Meinung Krefeld muss Haltung zeigen

Die Hupkonzerte über Erdogans Referendums-Sieg offenbaren eine Doppelmoral, die perfide ist. Die Hupenden hier sind nicht Erdogans Unterdrückung ausgesetzt.

Meinung: Krefeld muss Haltung zeigen
Foto: Jochmann, Dirk (dj)

Hupkonzerte zur Huldigung eines cholerischen Nationenspalters in Krefelds Südstadt. Wer Erdogan feiert, feiert die Todesstrafe, Unterdrückung, Verfolgung und gibt die eigenen Menschenrechte aus der Hand. Und vor allem die anderer. Offenbar haben sechs von zehn aller wahlberechtigten Türken in Krefeld mit „Evet“ gestimmt. Die Konsequenzen müssen sie selbst nicht tragen, das ist perfide.

Man muss kein rechter oder linker Schreihals sein, um diese Doppelmoral zu verurteilen. Es sind Menschen, die hier den Schutz des demokratischen Sozialstaats nutzen und genießen. Die ihre Heimat oder die ihrer Väter, wo sie vielleicht mal Urlaub machen, aber in eine Diktatur stoßen. Sie sollen überlegen und erklären, warum sie für sich selbst den deutschen Rechtsstaat vorziehen. Oder sich konsequenterweise künftig dem türkischen Präsidialsystem unterstellen.

Das gilt insbesondere für Türkischstämmige, die sich in den Krefelder Stadtrat haben wählen lassen, der auf genau diesem Grundgesetz fußt. Sie sind jetzt in der Pflicht, sich zu positionieren für Werte, die vom Gros ihrer Landsleute in Krefeld laut Referendum abgelehnt werden. Politik ist nämlich keine Privatsache. Damit auch das klar ist: Das Ergebnis, sollten auch unabhängige Beobachter es am Ende für gültig erklären, ist zu akzeptieren. Aber gerade jetzt geht es im demokratischen Krefeld um eine deutliche Haltung.

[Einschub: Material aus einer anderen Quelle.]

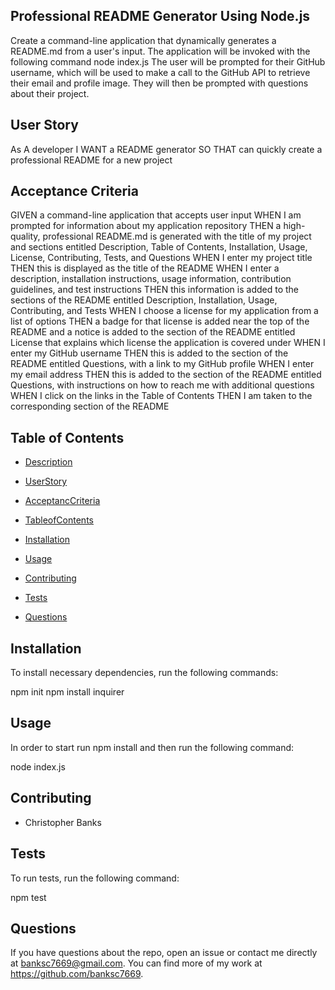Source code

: ## Professional README Generator Using Node.js

Create a command-line application that dynamically generates a README.md from a user's input. The application will be invoked with the following command node index.js The user will be prompted for their GitHub username, which will be used to make a call to the GitHub API to retrieve their email and profile image. They will then be prompted with questions about their project.

## User Story

As A developer
I WANT a README generator
SO THAT can quickly create a professional README for a new project 

## Acceptance Criteria

GIVEN a command-line application that accepts user input
WHEN I am prompted for information about my application repository
THEN a high-quality, professional README.md is generated with the title of my project and sections entitled Description, Table of Contents, Installation, Usage, License, Contributing, Tests, and Questions
WHEN I enter my project title
THEN this is displayed as the title of the README
WHEN I enter a description, installation instructions, usage information, contribution guidelines, and test instructions
THEN this information is added to the sections of the README entitled Description, Installation, Usage, Contributing, and Tests
WHEN I choose a license for my application from a list of options
THEN a badge for that license is added near the top of the README and a notice is added to the section of the README entitled License that explains which license the application is covered under
WHEN I enter my GitHub username
THEN this is added to the section of the README entitled Questions, with a link to my GitHub profile
WHEN I enter my email address
THEN this is added to the section of the README entitled Questions, with instructions on how to reach me with additional questions
WHEN I click on the links in the Table of Contents
THEN I am taken to the corresponding section of the README

## Table of Contents

* [Description](#description)

* [UserStory](#userstory)

* [AcceptancCriteria](#acceptancecriteria)

* [TableofContents](#tableofcontents)

* [Installation](#installation)

* [Usage](#usage)

* [Contributing](#contributing)

* [Tests](#tests)

* [Questions](#questions)

## Installation

To install necessary dependencies, run the following commands:

npm init
npm install inquirer

## Usage
In order to start run npm install and then run the following command:

node index.js

## Contributing

* Christopher Banks

## Tests

To run tests, run the following command:

npm test

## Questions

If you have questions about the repo, open an issue or contact me directly at banksc7669@gmail.com. You can find more of my work at https://github.com/banksc7669.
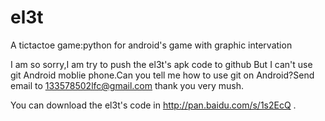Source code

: el3t
====

A tictactoe game:python for android's game with graphic intervation

I am so sorry,I am try to push the el3t's apk code to github But I can't use git Android moblie phone.Can you tell me how to use git on Android?Send email to 133578502lfc@gmail.com thank you very mush.

You can download the el3t's code in http://pan.baidu.com/s/1s2EcQ .
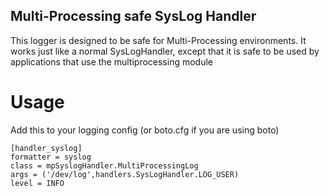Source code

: Multi-Processing safe SysLog Handler
------------------------------------

This logger is designed to be safe for Multi-Processing environments. It works just like a normal
SysLogHandler, except that it is safe to be used by applications that use the multiprocessing module


Usage
=====

Add this to your logging config (or boto.cfg if you are using boto)

	[handler_syslog]
	formatter = syslog
	class = mpSyslogHandler.MultiProcessingLog
	args = ('/dev/log',handlers.SysLogHandler.LOG_USER)
	level = INFO
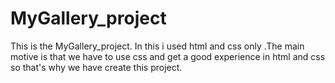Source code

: # MyGallery_project
This is the MyGallery_project. In this i used html and css only .The main motive is that we have to use css and get a good experience in html and css so that's why we have create this project.
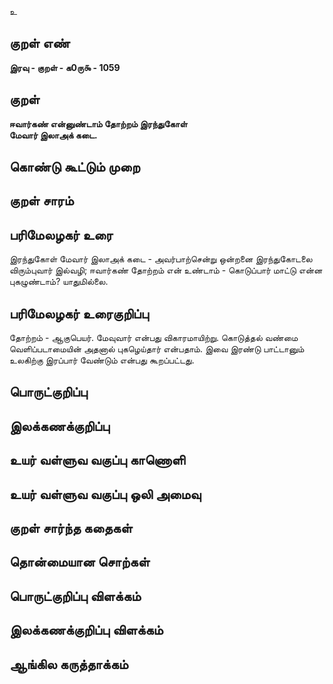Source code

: உ

## குறள் எண் 

**இரவு - குறள் - க0ரு௯ - 1059**

## குறள் 

**ஈவார்கண் என்னுண்டாம் தோற்றம் இரந்துகோள்  
மேவார் இலாஅக் கடை.** 

## கொண்டு கூட்டும் முறை


## குறள் சாரம் 


## பரிமேலழகர் உரை

இரந்துகோள் மேவார் இலாஅக் கடை - அவர்பாற்சென்று ஒன்றனை இரந்துகோடலை விரும்புவார் இல்வழி; ஈவார்கண் தோற்றம் என் உண்டாம் - கொடுப்பார் மாட்டு என்ன புகழுண்டாம்? யாதுமில்லை.

## பரிமேலழகர் உரைகுறிப்பு   

தோற்றம் - ஆகுபெயர். மேவுவார் என்பது விகாரமாயிற்று. கொடுத்தல் வண்மை வெளிப்படாமையின் அதனால் புகழெய்தார் என்பதாம். இவை இரண்டு பாட்டானும் உலகிற்கு இரப்பார் வேண்டும் என்பது கூறப்பட்டது.

## பொருட்குறிப்பு 


## இலக்கணக்குறிப்பு  


## உயர் வள்ளுவ வகுப்பு காணொளி


## உயர் வள்ளுவ வகுப்பு ஒலி அமைவு 

 
## குறள் சார்ந்த கதைகள் 


## தொன்மையான சொற்கள்


## பொருட்குறிப்பு விளக்கம்


## இலக்கணக்குறிப்பு விளக்கம்


## ஆங்கில கருத்தாக்கம் 


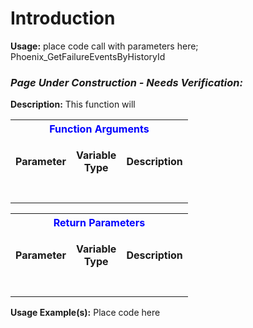 # Introduction

**Usage:** 
place code call with parameters here;  Phoenix_GetFailureEventsByHistoryId


### ***Page Under Construction - Needs Verification:***  



**Description:** This function will 

<table class="confluenceTable"><tbody><tr><th colspan="3" class="confluenceTh"><span style="color: rgb(0,0,255);">Function Arguments</span></th></tr><tr><td class="confluenceTd"><strong>Parameter</strong></td><td class="confluenceTd"><p style="text-align: center;"><strong>Variable</strong><br /><strong>Type</strong></p></td><td class="confluenceTd"><strong>Description</strong></td></tr><tr><td class="confluenceTd"> </td><td style="text-align: center;" class="confluenceTd"> </td><td class="confluenceTd"> </td></tr></tbody></table>


<table class="confluenceTable"><tbody><tr><th colspan="3" class="confluenceTh"><span style="color: rgb(0,0,255);">Return Parameters</span></th></tr><tr><td class="confluenceTd"><strong>Parameter</strong></td><td class="confluenceTd"><p style="text-align: center;"><strong>Variable</strong><br /><strong>Type</strong></p></td><td class="confluenceTd"><strong>Description</strong></td></tr><tr><td class="confluenceTd"> </td><td style="text-align: center;" class="confluenceTd"> </td><td class="confluenceTd"> </td></tr></tbody></table>


**Usage Example(s):** 
Place code here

Dabei dürfen wir nicht den Fehler machen, alle und alles in einen Topf zu werfen. Ein Moscheebau in Krefeld hat nichts mit der Politik in Ankara zu tun, „die Türken“ sind eine hochkomplexe, heterogene Community, ein wichtiger, bereichernder Teil unserer Gesellschaft, der auch in Krefeld zutiefst gespalten und misstrauisch ist. Gewerkschaften, Politik, Medien, wir alle müssen den offenen, ehrlichen Dialog fördern. Eigentlich schon seit gestern.